Exploring Correlation in Python

Last Updated : 6 Feb, 2026

Correlation is one of the most commonly used statistical measures to understand how variables are related to each other. In Python, correlation helps identify whether two variables move together, move in opposite directions or have no relationship at all.

  • Helps understand data relationships.
  • Useful in feature selection for ML models.
  • Detects multicollinearity.
  • Supports better decision-making.
pearson_correlation_coefficient
Correlation

Correlation measures the strength and direction of the relationship between two numerical variables. Value ranges from -1 to +1

  • +1: Perfect positive relationship. That means both variables increase or decrease together. Example: Height and weight
  • -1: Perfect negative relationship meaning one variable increases while the other decreases. Example: Price and demand
  • 0: No relationship or no correlation means no visible relationship between variables. Example: Shoe size and exam marks

Common Correlation Methods in Python

1. Pearson Correlation

Pearson Correlation measures linear relationship between two continuous variables.

  • Range: -1 to +1
  • Assumes normally distributed data

2. Spearman Correlation

Spearman Correlation measures monotonic relationship using ranks.

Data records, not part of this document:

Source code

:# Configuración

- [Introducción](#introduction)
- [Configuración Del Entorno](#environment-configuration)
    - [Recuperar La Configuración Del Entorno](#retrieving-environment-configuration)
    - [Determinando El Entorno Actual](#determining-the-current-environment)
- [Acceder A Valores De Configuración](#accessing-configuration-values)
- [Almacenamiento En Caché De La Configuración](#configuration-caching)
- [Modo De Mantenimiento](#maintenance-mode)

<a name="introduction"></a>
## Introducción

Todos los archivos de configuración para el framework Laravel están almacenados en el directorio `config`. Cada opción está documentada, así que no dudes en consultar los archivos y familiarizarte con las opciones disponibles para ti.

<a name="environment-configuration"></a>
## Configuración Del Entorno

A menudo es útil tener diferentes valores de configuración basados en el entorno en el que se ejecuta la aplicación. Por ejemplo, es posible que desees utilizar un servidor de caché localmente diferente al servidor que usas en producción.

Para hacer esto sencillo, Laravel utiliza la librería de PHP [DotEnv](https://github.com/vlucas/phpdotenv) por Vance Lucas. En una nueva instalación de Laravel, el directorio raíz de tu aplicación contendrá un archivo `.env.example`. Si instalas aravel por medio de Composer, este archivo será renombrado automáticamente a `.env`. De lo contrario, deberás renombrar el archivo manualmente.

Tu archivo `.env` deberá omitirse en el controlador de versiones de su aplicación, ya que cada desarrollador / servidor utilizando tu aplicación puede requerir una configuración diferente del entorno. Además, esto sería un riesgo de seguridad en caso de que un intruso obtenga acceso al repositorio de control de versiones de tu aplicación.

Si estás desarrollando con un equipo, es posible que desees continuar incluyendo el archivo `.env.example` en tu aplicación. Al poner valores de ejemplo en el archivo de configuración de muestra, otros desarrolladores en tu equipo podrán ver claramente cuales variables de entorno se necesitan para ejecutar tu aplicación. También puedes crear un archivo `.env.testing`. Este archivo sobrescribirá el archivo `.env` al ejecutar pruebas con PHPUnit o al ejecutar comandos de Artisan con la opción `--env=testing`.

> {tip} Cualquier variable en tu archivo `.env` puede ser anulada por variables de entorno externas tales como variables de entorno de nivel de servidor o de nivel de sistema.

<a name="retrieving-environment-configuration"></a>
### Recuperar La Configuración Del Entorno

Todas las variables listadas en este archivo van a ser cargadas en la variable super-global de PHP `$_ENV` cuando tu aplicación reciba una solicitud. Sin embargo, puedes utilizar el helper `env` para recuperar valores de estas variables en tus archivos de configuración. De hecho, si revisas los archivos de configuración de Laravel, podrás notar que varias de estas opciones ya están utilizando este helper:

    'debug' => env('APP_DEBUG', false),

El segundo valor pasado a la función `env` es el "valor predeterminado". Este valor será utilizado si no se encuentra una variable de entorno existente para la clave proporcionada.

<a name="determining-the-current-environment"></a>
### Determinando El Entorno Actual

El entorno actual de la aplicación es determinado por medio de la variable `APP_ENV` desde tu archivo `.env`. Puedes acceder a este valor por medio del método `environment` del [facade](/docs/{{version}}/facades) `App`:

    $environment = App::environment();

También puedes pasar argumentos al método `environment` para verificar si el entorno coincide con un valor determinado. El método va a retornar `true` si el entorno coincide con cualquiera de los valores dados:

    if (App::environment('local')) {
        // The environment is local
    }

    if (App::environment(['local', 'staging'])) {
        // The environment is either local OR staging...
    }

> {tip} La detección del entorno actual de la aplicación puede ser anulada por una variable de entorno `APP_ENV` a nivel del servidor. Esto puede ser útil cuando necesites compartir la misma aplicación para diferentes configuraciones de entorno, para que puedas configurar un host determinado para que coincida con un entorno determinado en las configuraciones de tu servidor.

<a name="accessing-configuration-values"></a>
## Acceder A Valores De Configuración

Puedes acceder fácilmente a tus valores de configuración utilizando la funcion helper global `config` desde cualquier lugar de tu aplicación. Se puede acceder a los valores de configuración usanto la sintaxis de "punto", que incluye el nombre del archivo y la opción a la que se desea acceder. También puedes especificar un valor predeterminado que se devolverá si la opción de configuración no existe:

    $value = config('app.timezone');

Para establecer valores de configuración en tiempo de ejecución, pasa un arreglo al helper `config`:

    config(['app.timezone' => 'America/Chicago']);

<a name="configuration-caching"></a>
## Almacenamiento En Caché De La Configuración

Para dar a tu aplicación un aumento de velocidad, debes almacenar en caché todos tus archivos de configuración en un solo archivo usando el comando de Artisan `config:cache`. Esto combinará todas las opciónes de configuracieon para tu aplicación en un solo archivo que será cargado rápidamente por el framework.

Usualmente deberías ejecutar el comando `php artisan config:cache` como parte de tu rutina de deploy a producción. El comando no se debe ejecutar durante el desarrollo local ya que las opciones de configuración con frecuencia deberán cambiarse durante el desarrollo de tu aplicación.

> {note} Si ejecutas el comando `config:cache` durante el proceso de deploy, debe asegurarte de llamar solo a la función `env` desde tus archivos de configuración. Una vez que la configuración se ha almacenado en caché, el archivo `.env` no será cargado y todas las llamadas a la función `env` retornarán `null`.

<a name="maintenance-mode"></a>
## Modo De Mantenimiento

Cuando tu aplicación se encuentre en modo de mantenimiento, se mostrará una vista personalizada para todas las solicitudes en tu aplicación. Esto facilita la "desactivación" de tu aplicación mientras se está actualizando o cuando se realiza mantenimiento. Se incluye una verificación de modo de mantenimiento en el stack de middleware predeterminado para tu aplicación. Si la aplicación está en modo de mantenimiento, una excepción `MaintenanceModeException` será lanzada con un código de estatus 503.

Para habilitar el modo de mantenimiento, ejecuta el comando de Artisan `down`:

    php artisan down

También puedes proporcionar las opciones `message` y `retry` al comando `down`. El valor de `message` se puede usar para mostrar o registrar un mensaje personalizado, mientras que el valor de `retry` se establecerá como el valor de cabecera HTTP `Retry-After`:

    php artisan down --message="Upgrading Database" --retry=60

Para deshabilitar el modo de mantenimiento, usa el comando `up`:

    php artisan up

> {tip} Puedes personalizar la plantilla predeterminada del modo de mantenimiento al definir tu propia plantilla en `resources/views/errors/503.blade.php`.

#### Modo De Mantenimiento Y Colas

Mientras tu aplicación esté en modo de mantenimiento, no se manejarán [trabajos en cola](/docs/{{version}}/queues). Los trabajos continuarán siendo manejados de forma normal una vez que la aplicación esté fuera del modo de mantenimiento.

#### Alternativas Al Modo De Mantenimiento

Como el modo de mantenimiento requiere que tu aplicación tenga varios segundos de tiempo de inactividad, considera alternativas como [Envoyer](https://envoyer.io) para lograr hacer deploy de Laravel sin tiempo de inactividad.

  • Works with non-linear data
  • Suitable for ordinal data

3. Kendall Correlation

Kendall Correlation measures rank consistency between variables.

  • More robust for small datasets

Correlation Using Python

Python provides built-in tools through pandas and visualization libraries to compute and analyze correlation efficiently. Understanding correlation helps build better models and gain deeper insights from data.

1. Sample Dataset

Here we will create a sample dataset and use it using pandas dataframe. We will use seaborn and matplotlib to visualize the relationship.

Python
import pandas as pd
import seaborn as sns
import matplotlib.pyplot as plt

data = {
    'Math': [78, 85, 96, 80, 86],
    'Science': [88, 90, 94, 82, 89],
    'English': [72, 75, 78, 70, 74]
}

df = pd.DataFrame(data)
df

Output:

Screenshot-2026-02-05-120733
Data

2. Pearson Correlation

  • Computes pairwise correlation between columns
  • Default method is Pearson
  • Higher values indicate stronger correlation
Python
pearson_corr = df.corr(method='pearson')
print(pearson_corr)

sns.heatmap(pearson_corr, annot=True, cmap='coolwarm')
plt.title("Pearson Correlation Heatmap")
plt.show()

Output:

Screenshot-2026-02-05-120855
Pearson Correlation

The above output shows that the relationship between maths, science and english.

3. Spearman Correlation

  • Converts values to ranks before correlation
  • Suitable for non-linear but monotonic relationships
  • Useful when data is not normally distributed
Python
spearman_corr = df.corr(method='spearman')
print(spearman_corr)

sns.heatmap(spearman_corr, annot=True, cmap='viridis')
plt.title("Spearman Correlation Heatmap")
plt.show()

Output: 

Screenshot-2026-02-05-123518
Spearman Correlation

4. Kendall Correlation

  • Measures agreement between rankings
  • Works well for small datasets
Python
kendall_corr = df.corr(method='kendall')
print(kendall_corr)

sns.heatmap(kendall_corr, annot=True, cmap='plasma')
plt.title("Kendall Correlation Heatmap")
plt.show()

Output: 

Screenshot-2026-02-05-123734
Kendall Correlation

5. Correlation Between Two Columns

  • Returns correlation value between two specific columns
  • Heatmap gives a visual understanding of relationships
  • Darker color indicates stronger correlation
Python
corr_value = df['Math'].corr(df['Science'])
print("Correlation between Math and Science:", corr_value)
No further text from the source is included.